Beckworth's primary discussion point of late has been trying to convince people that there was and is an excess of money demand: people and banks want to hold more money than is out there. That slows down monetary velocity, resulting in a recession. That basic story is told in a prison context and in multiple graphs.
If money demand has spiked, as these figures indicate, to an all time high then inflation fears are seriously misguided.  In fact, it doesn't matter how much the monetary base or money supply increases if money demand increases more. There simply will not be inflation.
Sumner, of course, agrees heartily. His main talking point, though, has been on when the medicine needed to be applied. There was already evidence he and Beckworth have shown that there were signs of excess money demand in June-Sep of 2008 before the financial institutions collapsed and before the stock market tanked. Had the Fed acted then and provided additional liquidity, the crisis need never have happened. Indeed, at the time it appears that folks were looking for any sign of monetary easing from any quarter. Once the crash took over, Cowen and others have argued, the Fed may have been powerless to step forward and credibly say they would NOW provide the needed liquidity. Sumner's response is that he is trying to prepare us for the next time we get to the zero interest rate bound. If people expect easing then, we can avoid the next crash altogether.
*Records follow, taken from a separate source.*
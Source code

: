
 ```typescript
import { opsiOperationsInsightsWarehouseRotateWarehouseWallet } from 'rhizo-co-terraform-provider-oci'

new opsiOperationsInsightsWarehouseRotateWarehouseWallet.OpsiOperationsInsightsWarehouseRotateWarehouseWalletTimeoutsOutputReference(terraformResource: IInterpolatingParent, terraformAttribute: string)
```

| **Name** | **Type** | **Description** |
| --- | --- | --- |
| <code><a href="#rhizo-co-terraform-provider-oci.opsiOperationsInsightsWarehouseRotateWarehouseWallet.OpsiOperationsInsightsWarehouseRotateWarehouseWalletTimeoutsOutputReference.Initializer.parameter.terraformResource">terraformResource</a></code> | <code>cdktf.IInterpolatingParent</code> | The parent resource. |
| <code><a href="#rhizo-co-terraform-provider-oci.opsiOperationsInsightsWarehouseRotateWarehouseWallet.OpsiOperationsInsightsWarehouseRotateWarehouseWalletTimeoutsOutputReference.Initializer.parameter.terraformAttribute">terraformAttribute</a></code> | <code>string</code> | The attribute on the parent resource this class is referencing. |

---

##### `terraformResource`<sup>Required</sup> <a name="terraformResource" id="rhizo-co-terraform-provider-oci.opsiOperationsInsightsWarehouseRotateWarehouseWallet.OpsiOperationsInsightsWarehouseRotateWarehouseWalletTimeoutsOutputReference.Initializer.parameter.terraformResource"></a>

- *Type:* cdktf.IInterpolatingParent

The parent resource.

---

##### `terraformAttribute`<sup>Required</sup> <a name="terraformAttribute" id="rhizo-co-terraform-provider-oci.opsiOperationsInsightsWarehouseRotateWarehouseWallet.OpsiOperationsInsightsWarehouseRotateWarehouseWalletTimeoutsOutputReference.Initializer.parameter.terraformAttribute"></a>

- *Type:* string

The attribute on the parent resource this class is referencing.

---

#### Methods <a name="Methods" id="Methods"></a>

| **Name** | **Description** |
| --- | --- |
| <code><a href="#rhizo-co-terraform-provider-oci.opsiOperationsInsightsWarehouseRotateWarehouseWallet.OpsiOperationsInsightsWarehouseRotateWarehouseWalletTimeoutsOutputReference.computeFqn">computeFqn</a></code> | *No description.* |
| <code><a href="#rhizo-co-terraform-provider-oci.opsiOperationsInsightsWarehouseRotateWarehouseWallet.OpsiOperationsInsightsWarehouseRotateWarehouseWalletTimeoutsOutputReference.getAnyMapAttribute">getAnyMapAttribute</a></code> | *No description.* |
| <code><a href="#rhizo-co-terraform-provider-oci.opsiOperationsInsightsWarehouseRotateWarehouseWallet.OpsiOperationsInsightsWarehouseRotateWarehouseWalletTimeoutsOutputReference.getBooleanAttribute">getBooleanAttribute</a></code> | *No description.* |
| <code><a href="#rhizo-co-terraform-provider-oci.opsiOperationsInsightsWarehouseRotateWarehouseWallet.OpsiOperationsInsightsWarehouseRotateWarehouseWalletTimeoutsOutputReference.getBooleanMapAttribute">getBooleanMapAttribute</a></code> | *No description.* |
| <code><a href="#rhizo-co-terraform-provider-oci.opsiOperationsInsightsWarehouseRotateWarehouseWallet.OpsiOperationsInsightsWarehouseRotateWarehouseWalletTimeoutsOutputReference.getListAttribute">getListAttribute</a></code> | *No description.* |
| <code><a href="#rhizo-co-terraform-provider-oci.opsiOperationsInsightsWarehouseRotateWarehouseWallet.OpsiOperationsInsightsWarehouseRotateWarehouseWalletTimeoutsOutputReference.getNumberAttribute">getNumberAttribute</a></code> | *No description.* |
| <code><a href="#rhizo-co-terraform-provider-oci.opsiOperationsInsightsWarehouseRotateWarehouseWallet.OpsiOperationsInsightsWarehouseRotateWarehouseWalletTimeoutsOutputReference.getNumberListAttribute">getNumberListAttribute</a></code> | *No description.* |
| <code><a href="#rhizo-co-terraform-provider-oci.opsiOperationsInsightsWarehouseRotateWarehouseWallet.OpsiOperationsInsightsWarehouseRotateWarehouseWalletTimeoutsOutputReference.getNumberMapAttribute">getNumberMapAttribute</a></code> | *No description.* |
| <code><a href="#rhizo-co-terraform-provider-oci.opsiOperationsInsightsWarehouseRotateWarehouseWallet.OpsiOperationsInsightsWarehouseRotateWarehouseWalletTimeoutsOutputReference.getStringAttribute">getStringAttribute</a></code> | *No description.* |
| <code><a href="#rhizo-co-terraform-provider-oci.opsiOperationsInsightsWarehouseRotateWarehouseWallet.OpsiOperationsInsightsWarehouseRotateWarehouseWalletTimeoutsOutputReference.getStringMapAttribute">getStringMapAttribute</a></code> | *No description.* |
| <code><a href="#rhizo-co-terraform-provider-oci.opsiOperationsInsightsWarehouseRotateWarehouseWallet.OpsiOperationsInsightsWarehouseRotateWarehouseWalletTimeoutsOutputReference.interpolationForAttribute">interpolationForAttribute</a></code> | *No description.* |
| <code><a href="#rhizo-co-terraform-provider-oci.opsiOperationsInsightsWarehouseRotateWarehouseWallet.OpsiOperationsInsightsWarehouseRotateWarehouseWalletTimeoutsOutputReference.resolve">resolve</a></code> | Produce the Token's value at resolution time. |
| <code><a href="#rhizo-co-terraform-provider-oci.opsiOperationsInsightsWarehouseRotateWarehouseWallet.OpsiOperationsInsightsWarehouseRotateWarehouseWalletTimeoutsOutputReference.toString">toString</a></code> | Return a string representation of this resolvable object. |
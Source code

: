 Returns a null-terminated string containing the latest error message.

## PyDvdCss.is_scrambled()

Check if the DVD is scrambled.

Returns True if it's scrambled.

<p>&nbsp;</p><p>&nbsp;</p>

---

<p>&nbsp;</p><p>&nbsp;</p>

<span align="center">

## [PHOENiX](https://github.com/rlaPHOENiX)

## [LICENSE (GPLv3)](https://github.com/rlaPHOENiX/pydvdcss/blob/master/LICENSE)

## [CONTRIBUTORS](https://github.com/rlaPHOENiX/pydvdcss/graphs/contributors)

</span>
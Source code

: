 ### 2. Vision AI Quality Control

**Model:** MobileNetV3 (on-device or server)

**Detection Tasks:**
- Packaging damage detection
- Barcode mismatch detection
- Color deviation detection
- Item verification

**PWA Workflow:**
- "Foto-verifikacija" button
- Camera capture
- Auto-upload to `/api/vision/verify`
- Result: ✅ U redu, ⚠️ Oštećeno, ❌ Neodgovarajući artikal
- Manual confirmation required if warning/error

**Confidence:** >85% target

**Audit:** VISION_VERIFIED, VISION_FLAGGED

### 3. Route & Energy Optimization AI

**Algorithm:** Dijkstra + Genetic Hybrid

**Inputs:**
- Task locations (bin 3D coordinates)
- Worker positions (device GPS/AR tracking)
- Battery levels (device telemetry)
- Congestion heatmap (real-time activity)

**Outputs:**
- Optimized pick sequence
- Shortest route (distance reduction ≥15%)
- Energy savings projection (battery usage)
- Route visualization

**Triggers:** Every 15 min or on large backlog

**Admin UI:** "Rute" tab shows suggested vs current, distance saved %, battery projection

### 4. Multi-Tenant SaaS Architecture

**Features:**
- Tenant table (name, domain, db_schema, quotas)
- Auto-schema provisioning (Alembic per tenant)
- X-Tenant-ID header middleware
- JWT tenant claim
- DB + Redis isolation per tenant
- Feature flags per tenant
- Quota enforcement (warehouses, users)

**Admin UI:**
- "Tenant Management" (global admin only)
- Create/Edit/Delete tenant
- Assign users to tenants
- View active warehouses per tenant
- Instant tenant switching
The real news last week in that with the release of the minutes from the 2005 Federal Reserve meeting, it is clear that the Fed knew a good deal in December about the housing bubble but did not change policy. The transcripts also show that Fed President Hoenig (of Kansas) has consistently claimed that high inflation was just around the corner, though he has never been right. Sumner points out that the Fed understood half of the story, admitting that there are exceptions when the Fed might actually want inflation above 2%, but not the full implications. Paraphrasing Cathy Minehan's statements in Feb 2005, he says:
if unemployment is sort of high, say 7%, and inflation was 3% due to energy price increases, you would not try to immediately bring inflation down to 2% if it meant pushing unemployment up to 9%.  And I am pretty sure that everyone at the Fed agrees with that.  However the inescapable implication of the argument is that if you have 9% unemployment and 2% inflation, you’d be better off pushing inflation up to 3% if it would reduce unemployment down to 7%.  The argument is completely symmetrical.